Anderson v. Carlson, 99 Ill. App. 514 (1902)

Jan. 21, 1902 · Illinois Appellate Court
99 Ill. App. 514

Daniel Anderson et al. v. Ole Carlson et al.

1. Mechanics’ Liens — Illegality of the Builder's Contract as a Defense.— The fact that a building in the city of Chicago is not in all respects erected in strict compliance with the provisions of the ordinances relating to such matters, does not in this case deprive the builder of his remedy under the law relating to mechanics’ liens.

2. Contracts — Burden of Proving an Illegal Consideration. — A party who alleges as a reason for not fulfilling his promise that such promise was based upon an illegal consideration has upon him the burden of proving such allegations.

Mechanics’ Liens. — Appeal from the Circuit Court of Cook County; the Hon. Abner Smith, Judge, presiding. Heard in the Branch Appellate Court at the October term, 1900.

Affirmed.

Opinion filed January 21, 1902.

George W. Wilbur, attorney for appellants.

Deneen & Hamill, attorneys for appellees.

Mr. Justice Waterman

delivered' the opinion of the court.

Appellant says, “ The main question for the consideration of the court is whether or not appellees can recover upon *515a contract which is in violation of the ordinances of the city of Chicago. Such ordinances are as binding upon all the parties, as if they were a matter of statutory regulation.” And “ The specifications are not in accordance with the ordinance as to flues, although the plans, if they had been carried out, would have met such requirements, because they provide for flue linings. The evidence shows, however, that the words flue linings ’ were put upon the plans by the architect, not with the expectation of inserting linings in the flues, but for the purpose of enabling the contractor to obtain a permit more easily from the building department.”

Whoever alleges as a reason for not fulfilling his promise that it was based upon an illegal or immoral consideration has upon him the burden of proving such allegations. Douthart, ex’r, etc., v. Condon, 98 Ill. App. 487.

It is conceded that the plans were in accordance with the ordinance. Such being the case a contract to build in accordance with the plans was not a contract to violate the law.

Whatever may have been the design of the architect or his expectation as to “flue linings,” the written contract was not invalid; and by virtue of the statute, appellees, so soon as it was made, became possessed of a mechanic’s lien upon the property to which it applied.

It does not appear that appellants in entering into the contract knew of the ordinance, and consequently it can not be presumed that in entering into it they intended to disobey the law. The presumption ■ of knowledge of the law does not go so far as to raise a presumption that one in merely entering into a valid contract intends to act illegally in carrying it out. Waugh v.
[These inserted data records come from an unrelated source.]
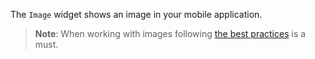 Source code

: The `Image` widget shows an image in your mobile application.

> **Note**: When working with images following [the best practices](https://docs.nativescript.org/best-practices/images-optimisations) is a must.
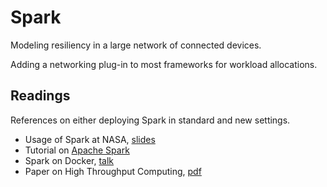 # Spark

Modeling resiliency in a large network of connected devices.

Adding a networking plug-in to most frameworks for workload allocations.

## Readings

References on either deploying Spark in standard and new settings.

- Usage of Spark at NASA, [slides](https://www.slideshare.net/SparkSummit/spark-at-nasajplchris-mattmann)
- Tutorial on [Apache Spark](https://www.tutorialspoint.com/apache_spark)
- Spark on Docker, [talk](https://databricks.com/session/lessons-learned-from-running-spark-on-docker)
- Paper on High Throughput Computing, [pdf](https://citeseerx.ist.psu.edu/viewdoc/download?doi=10.1.1.462.658&rep=rep1&type=pdf) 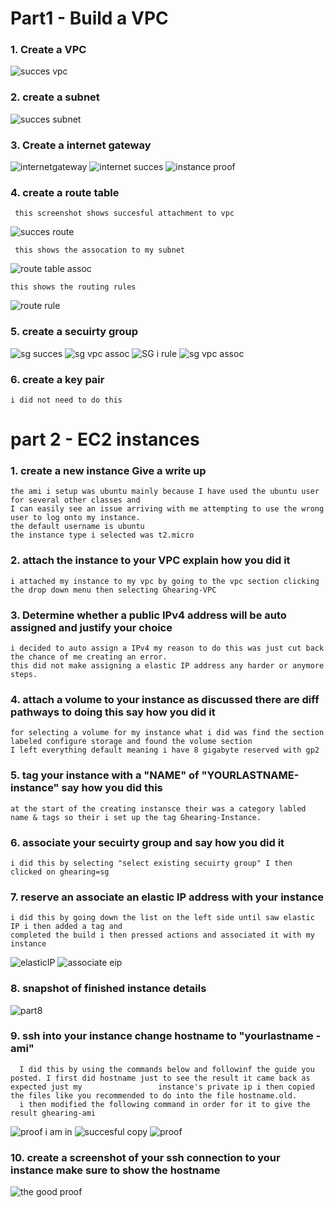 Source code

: <h1>Part1 - Build a VPC</h1> 

<h3>1. Create a VPC</h3>

![succes vpc](https://user-images.githubusercontent.com/70773439/193670729-8b316b2e-80a5-4a35-81d1-88b773ea87c0.PNG)

<h3>2. create a subnet</h3>

![succes subnet](https://user-images.githubusercontent.com/70773439/193670787-be9c816e-2b3b-4365-8262-a170eab21888.PNG)

<h3>3. Create a internet gateway</h3>

![internetgateway](https://user-images.githubusercontent.com/70773439/193670381-e1137ede-72fe-4fa3-a0f6-35a054c858d6.PNG)
![internet succes](https://user-images.githubusercontent.com/70773439/193670454-8f6a153f-a073-4ef5-ba70-03a2e1da1d5d.PNG)
![instance proof](https://user-images.githubusercontent.com/70773439/193670547-8879d2fa-71d2-4c25-b9c3-f4940b6e7b08.PNG)

<h3>4. create a route table</h3> 

     this screenshot shows succesful attachment to vpc 
     
![succes route](https://user-images.githubusercontent.com/70773439/193727542-0cde1ff6-c2da-4691-9e7e-9c562fbfde4d.PNG)

     this shows the assocation to my subnet 
![route table assoc](https://user-images.githubusercontent.com/70773439/193670104-2c0152bb-fc59-4c68-b58b-2ca063e9d806.PNG)

    this shows the routing rules 
![route rule](https://user-images.githubusercontent.com/70773439/193670203-b4c6202b-e4d1-4b83-80f1-ed91adcecf1f.PNG)

<h3>5. create a secuirty group</h3>
 
![sg succes](https://user-images.githubusercontent.com/70773439/193669170-2db08745-45e1-415e-b2c2-5458ab69c64f.PNG)
![sg vpc assoc](https://user-images.githubusercontent.com/70773439/193669189-173bce3c-688c-411c-ae12-6369d40b29c0.PNG)
![SG i rule](https://user-images.githubusercontent.com/70773439/193669751-86f59dfd-4558-4619-b046-0c09049c4406.PNG)
![sg vpc assoc](https://user-images.githubusercontent.com/70773439/193669852-2c56e3d7-40a9-4083-9698-e8201c9973b2.PNG)


<h3>6. create a key pair</h3>

    i did not need to do this 


<h1>part 2 - EC2 instances</h1> 

<h3>1. create a new instance Give a write up</h3> 
  
    the ami i setup was ubuntu mainly because I have used the ubuntu user for several other classes and 
    I can easily see an issue arriving with me attempting to use the wrong user to log onto my instance. 
    the default username is ubuntu
    the instance type i selected was t2.micro

<h3>2. attach the instance to your VPC explain how you did it</h3> 
   
    i attached my instance to my vpc by going to the vpc section clicking the drop down menu then selecting Ghearing-VPC

<h3>3. Determine whether a public IPv4 address will be auto assigned and justify your choice</h3> 
  
    i decided to auto assign a IPv4 my reason to do this was just cut back the chance of me creating an error.
    this did not make assigning a elastic IP address any harder or anymore steps.

<h3>4. attach a volume to your instance as discussed there are diff pathways to doing this say how you did it</h3>

    for selecting a volume for my instance what i did was find the section labeled configure storage and found the volume section 
    I left everything default meaning i have 8 gigabyte reserved with gp2 

<h3>5. tag your instance with a "NAME" of "YOURLASTNAME-instance" say how you did this </h3>

    at the start of the creating instansce their was a category labled name & tags so their i set up the tag Ghearing-Instance.

<h3>6. associate your secuirty group and say how you did it</h3>

    i did this by selecting "select existing secuirty group" I then clicked on ghearing=sg

<h3>7. reserve an associate an elastic IP address with your instance</h3>

    i did this by going down the list on the left side until saw elastic IP i then added a tag and 
    completed the build i then pressed actions and associated it with my instance  

![elasticIP](https://user-images.githubusercontent.com/70773439/193668717-559fc0ca-1a1e-4804-a866-53809e517847.PNG)
![associate eip](https://user-images.githubusercontent.com/70773439/193668743-c8841bf7-d69c-4dff-94e5-b3fca502e456.PNG)


<h3>8. snapshot of finished instance details</h3>

![part8](https://user-images.githubusercontent.com/70773439/193668603-31535bfd-ed14-42fb-b104-3dcc651690e9.PNG)

<h3>9. ssh into your instance change hostname to "yourlastname -ami"</h3>

      I did this by using the commands below and followinf the guide you posted. I first did hostname just to see the result it came back as expected just my                 instance's private ip i then copied the files like you recommended to do into the file hostname.old.
      i then modified the following command in order for it to give the result ghearing-ami

![proof i am in](https://user-images.githubusercontent.com/70773439/193723814-a04b2713-f972-41e0-9b03-3d3f3755f5c5.PNG)
![succesful copy](https://user-images.githubusercontent.com/70773439/193724093-63548b1e-0094-4c05-833f-e4dd7678949f.PNG)
![proof](https://user-images.githubusercontent.com/70773439/193723909-4f38a52e-fb04-48ce-8222-4ab3e1dfa6c6.PNG)

<h3>10. create a screenshot of your ssh connection to your instance make sure to show the hostname</h3>

![the good proof](https://user-images.githubusercontent.com/70773439/193726277-529a7472-86f6-4490-934c-92c93a27a3ba.PNG)

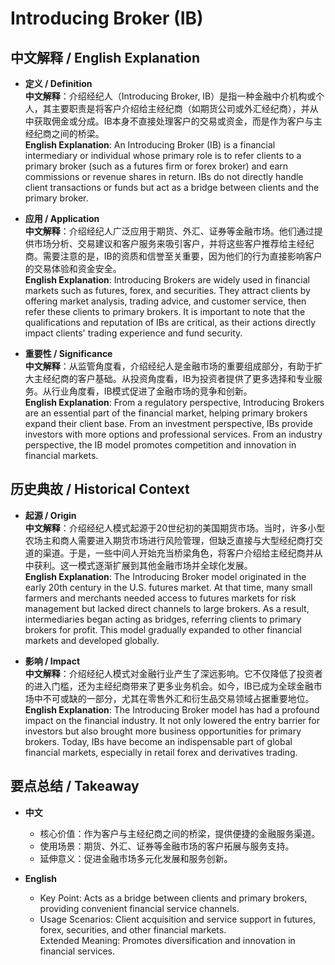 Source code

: # Introducing Broker (IB)

## 中文解释 / English Explanation

* **定义 / Definition**  
  **中文解释**：介绍经纪人（Introducing Broker, IB）是指一种金融中介机构或个人，其主要职责是将客户介绍给主经纪商（如期货公司或外汇经纪商），并从中获取佣金或分成。IB本身不直接处理客户的交易或资金，而是作为客户与主经纪商之间的桥梁。  
  **English Explanation**: An Introducing Broker (IB) is a financial intermediary or individual whose primary role is to refer clients to a primary broker (such as a futures firm or forex broker) and earn commissions or revenue shares in return. IBs do not directly handle client transactions or funds but act as a bridge between clients and the primary broker.

* **应用 / Application**  
  **中文解释**：介绍经纪人广泛应用于期货、外汇、证券等金融市场。他们通过提供市场分析、交易建议和客户服务来吸引客户，并将这些客户推荐给主经纪商。需要注意的是，IB的资质和信誉至关重要，因为他们的行为直接影响客户的交易体验和资金安全。  
  **English Explanation**: Introducing Brokers are widely used in financial markets such as futures, forex, and securities. They attract clients by offering market analysis, trading advice, and customer service, then refer these clients to primary brokers. It is important to note that the qualifications and reputation of IBs are critical, as their actions directly impact clients' trading experience and fund security.

* **重要性 / Significance**  
  **中文解释**：从监管角度看，介绍经纪人是金融市场的重要组成部分，有助于扩大主经纪商的客户基础。从投资角度看，IB为投资者提供了更多选择和专业服务。从行业角度看，IB模式促进了金融市场的竞争和创新。  
  **English Explanation**: From a regulatory perspective, Introducing Brokers are an essential part of the financial market, helping primary brokers expand their client base. From an investment perspective, IBs provide investors with more options and professional services. From an industry perspective, the IB model promotes competition and innovation in financial markets.

## 历史典故 / Historical Context

* **起源 / Origin**  
  **中文解释**：介绍经纪人模式起源于20世纪初的美国期货市场。当时，许多小型农场主和商人需要进入期货市场进行风险管理，但缺乏直接与大型经纪商打交道的渠道。于是，一些中间人开始充当桥梁角色，将客户介绍给主经纪商并从中获利。这一模式逐渐扩展到其他金融市场并全球化发展。  
  **English Explanation**: The Introducing Broker model originated in the early 20th century in the U.S. futures market. At that time, many small farmers and merchants needed access to futures markets for risk management but lacked direct channels to large brokers. As a result, intermediaries began acting as bridges, referring clients to primary brokers for profit. This model gradually expanded to other financial markets and developed globally.

* **影响 / Impact**  
  **中文解释**：介绍经纪人模式对金融行业产生了深远影响。它不仅降低了投资者的进入门槛，还为主经纪商带来了更多业务机会。如今，IB已成为全球金融市场中不可或缺的一部分，尤其在零售外汇和衍生品交易领域占据重要地位。  
  **English Explanation**: The Introducing Broker model has had a profound impact on the financial industry. It not only lowered the entry barrier for investors but also brought more business opportunities for primary brokers. Today, IBs have become an indispensable part of global financial markets, especially in retail forex and derivatives trading.

## 要点总结 / Takeaway

* **中文**  
  - 核心价值：作为客户与主经纪商之间的桥梁，提供便捷的金融服务渠道。  
  - 使用场景：期货、外汇、证券等金融市场的客户拓展与服务支持。  
  - 延伸意义：促进金融市场多元化发展和服务创新。

* **English**  
  - Key Point: Acts as a bridge between clients and primary brokers, providing convenient financial service channels.  
  - Usage Scenarios: Client acquisition and service support in futures, forex, securities, and other financial markets.  
   Extended Meaning: Promotes diversification and innovation in financial services. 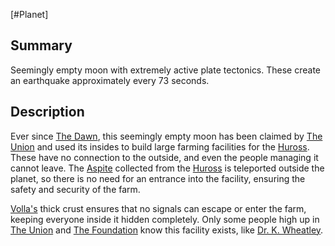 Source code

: [#Planet]

## Summary

Seemingly empty moon with extremely active plate tectonics. These create an earthquake approximately every 73 seconds.

## Description

Ever since [The Dawn](../Large%20Events/The%20Dawn.md), this seemingly empty moon has been claimed by [The Union](../Factions/The%20Union.md) and used its insides to build large farming facilities for the [Huross](../Species/Fauna/Huross.md). These have no connection to the outside, and even the people managing it cannot leave. The [Aspite](../Materials/Aspite.md) collected from the [Huross](../Species/Fauna/Huross.md) is teleported outside the planet, so there is no need for an entrance into the facility, ensuring the safety and security of the farm.

[Volla's](Volla%20E539.md) thick crust ensures that no signals can escape or enter the farm, keeping everyone inside it hidden completely. Only some people high up in [The Union](../Factions/The%20Union.md) and [The Foundation](../Factions/The%20Foundation.md) know this facility exists, like [Dr. K. Wheatley](../Influential%20Persons/Dr.%20K.%20Wheatley.md).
Morris, L. R., 8 Q. B. 202-208.

It does appear that in the doing of the work the flue linings were not such as are required by the ordinances of the city, and that to make these linings correspond with the requirements of the ordinance would cost $15.
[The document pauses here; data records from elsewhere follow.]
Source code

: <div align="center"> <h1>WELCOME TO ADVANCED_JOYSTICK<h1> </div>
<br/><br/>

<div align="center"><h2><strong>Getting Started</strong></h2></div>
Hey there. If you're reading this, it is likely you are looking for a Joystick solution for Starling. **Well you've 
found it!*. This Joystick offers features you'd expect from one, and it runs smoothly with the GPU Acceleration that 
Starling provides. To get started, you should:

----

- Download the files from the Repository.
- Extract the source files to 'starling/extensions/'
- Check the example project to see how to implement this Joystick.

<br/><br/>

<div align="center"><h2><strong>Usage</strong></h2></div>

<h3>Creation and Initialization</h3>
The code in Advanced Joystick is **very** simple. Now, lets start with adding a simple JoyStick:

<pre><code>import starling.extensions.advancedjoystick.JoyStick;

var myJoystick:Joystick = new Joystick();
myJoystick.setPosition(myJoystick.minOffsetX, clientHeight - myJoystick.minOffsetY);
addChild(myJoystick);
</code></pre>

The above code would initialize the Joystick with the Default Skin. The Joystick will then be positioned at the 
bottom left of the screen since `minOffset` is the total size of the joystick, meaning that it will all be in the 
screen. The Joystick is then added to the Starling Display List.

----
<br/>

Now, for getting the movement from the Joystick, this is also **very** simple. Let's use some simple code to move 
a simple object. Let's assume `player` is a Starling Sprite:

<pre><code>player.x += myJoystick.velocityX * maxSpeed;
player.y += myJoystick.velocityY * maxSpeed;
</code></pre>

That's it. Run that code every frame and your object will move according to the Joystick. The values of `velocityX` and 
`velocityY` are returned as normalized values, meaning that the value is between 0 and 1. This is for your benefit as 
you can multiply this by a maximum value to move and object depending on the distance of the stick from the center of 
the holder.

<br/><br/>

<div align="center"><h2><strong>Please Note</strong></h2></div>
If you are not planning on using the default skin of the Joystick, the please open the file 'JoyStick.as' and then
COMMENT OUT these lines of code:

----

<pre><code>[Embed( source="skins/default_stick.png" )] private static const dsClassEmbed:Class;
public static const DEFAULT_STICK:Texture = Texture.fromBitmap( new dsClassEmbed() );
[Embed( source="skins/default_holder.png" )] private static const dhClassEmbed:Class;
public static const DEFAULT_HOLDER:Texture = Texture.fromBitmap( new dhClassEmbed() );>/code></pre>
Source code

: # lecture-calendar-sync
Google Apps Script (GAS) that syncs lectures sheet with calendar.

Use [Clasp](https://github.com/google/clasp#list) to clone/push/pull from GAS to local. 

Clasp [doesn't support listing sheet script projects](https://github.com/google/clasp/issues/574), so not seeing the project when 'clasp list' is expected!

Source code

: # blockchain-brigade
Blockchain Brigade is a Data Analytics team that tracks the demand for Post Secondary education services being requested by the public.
It is said that by a change made in the plans by the city commissioner of buildings, a certain wall was required to *516be twelve inches in thickness, instead of nine inches as provided by the contract; and that the wall as built is but nine inches in thickness.

Appellee testified that his attention was not called to this change; nevertheless the court allowed to appellants a deduction of $75 from the sum that by the certificates of the architect appears to be due; such $75 being what it would cost to make the said wall twelve inches thick and the flue linings such as the city ordinance requires. That the nine-inch wall was in violation of the city ordinance does not appear. The existence of ordinances must be proven and this is not accomplished by the mere pleading of them.
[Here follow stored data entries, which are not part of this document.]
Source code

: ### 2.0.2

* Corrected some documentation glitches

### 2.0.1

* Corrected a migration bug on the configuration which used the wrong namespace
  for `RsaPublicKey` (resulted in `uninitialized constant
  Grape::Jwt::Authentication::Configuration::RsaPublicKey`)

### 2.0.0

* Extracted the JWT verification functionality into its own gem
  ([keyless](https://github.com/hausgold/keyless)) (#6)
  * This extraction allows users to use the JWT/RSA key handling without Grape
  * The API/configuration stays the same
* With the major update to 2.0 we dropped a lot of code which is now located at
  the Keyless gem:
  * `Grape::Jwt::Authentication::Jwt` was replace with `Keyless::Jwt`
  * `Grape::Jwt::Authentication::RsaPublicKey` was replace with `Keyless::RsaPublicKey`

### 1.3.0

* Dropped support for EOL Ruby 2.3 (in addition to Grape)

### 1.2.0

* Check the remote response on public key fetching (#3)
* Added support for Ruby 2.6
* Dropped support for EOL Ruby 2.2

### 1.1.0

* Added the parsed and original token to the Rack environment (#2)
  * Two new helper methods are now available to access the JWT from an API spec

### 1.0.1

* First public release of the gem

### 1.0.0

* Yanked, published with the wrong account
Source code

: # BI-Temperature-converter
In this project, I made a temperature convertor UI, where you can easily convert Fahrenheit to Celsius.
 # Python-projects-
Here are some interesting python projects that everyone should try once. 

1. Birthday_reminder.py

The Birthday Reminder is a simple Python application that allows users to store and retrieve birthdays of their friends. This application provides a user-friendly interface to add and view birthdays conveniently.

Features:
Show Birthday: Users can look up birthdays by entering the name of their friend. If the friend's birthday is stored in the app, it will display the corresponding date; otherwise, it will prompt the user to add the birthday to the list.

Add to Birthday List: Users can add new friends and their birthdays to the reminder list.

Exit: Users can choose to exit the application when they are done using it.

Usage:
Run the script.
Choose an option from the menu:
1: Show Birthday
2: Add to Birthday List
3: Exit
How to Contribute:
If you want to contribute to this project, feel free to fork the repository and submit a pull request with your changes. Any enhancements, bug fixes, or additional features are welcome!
It is insisted that the trial court had no jurisdiction to enter a decree in this cause because this court had not jurisdiction to entertain the appeal taken from an order entered March 2, 1896, dismissing the petition.

The objection to the jurisdiction of this court is based upon the insistence that the bond given in attempted compliance with the order of the Circuit Court allowing an appeal was not such as the order required.

If the bond was insufficient, appellants, appellees in that appeal, should have here appeared and moved to dismiss the appeal. Sec. 69 of Chap. 110, R S., provides that no appeal to this court shall be dismissed by reason of informality or insufficiency of the appeal bond,if the party taking the appeal will, within a reasonable time to be fixed by the court, file a good and sufficient bond to be approved by the court.

This court had jurisdiction of the subject-matter and the parties, and its judgment is res judicata in this cause as to all matters before it on such appeal; this includes the sufficiency of the notice of lien filed by petitioner.

As to the merits of the controversy, the doing of the work as agreed, the certificate of the architect was, by the contract, made final and binding. It does not appear that the certificates given by him were mistakenly or fraudulently issued; they consequently are conclusive, however much he *517may have erred in judgment or however unskillful he may have been. The cause seems to have been tried and disposed of in accordance with equitable principles. The decree of the Circuit Court is affirmed.